**EXERCISE:**
Your task is to restate the data word for word.
── SUPPLIED MATERIAL ──
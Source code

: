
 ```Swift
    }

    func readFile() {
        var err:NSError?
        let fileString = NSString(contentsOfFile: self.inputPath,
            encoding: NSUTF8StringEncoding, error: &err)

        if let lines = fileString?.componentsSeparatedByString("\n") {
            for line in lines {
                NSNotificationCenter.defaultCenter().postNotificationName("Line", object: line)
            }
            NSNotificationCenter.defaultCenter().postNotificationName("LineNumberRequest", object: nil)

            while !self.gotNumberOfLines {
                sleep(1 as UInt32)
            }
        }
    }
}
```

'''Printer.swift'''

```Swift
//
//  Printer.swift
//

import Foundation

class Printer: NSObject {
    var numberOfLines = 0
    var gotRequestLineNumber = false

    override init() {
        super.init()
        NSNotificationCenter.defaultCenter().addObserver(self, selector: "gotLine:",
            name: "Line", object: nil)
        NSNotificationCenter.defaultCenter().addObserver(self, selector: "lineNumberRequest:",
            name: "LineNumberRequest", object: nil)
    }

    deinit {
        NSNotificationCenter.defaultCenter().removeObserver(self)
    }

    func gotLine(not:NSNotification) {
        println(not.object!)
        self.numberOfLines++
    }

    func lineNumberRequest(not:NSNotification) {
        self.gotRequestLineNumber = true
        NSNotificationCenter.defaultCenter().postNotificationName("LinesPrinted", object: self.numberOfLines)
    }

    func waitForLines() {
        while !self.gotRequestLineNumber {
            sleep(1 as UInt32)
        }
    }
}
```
───
**RESULT BELOW:**
Source code

:
 ```Swift
    }

    func readFile() {
        var err:NSError?
        let fileString = NSString(contentsOfFile: self.inputPath,
            encoding: NSUTF8StringEncoding, error: &err)

        if let lines = fileString?.componentsSeparatedByString("\n") {
            for line in lines {
                NSNotificationCenter.defaultCenter().postNotificationName("Line", object: line)
            }
            NSNotificationCenter.defaultCenter().postNotificationName("LineNumberRequest", object: nil)

            while !self.gotNumberOfLines {
                sleep(1 as UInt32)
            }
        }
    }
}
```

'''Printer.swift'''

```Swift
//
//  Printer.swift
//

import Foundation

class Printer: NSObject {
    var numberOfLines = 0
    var gotRequestLineNumber = false

    override init() {
        super.init()
        NSNotificationCenter.defaultCenter().addObserver(self, selector: "gotLine:",
            name: "Line", object: nil)
        NSNotificationCenter.defaultCenter().addObserver(self, selector: "lineNumberRequest:",
            name: "LineNumberRequest", object: nil)
    }

    deinit {
        NSNotificationCenter.defaultCenter().removeObserver(self)
    }

    func gotLine(not:NSNotification) {
        println(not.object!)
        self.numberOfLines++
    }

    func lineNumberRequest(not:NSNotification) {
        self.gotRequestLineNumber = true
        NSNotificationCenter.defaultCenter().postNotificationName("LinesPrinted", object: self.numberOfLines)
    }

    func waitForLines() {
        while !self.gotRequestLineNumber {
            sleep(1 as UInt32)
        }
    }
}
```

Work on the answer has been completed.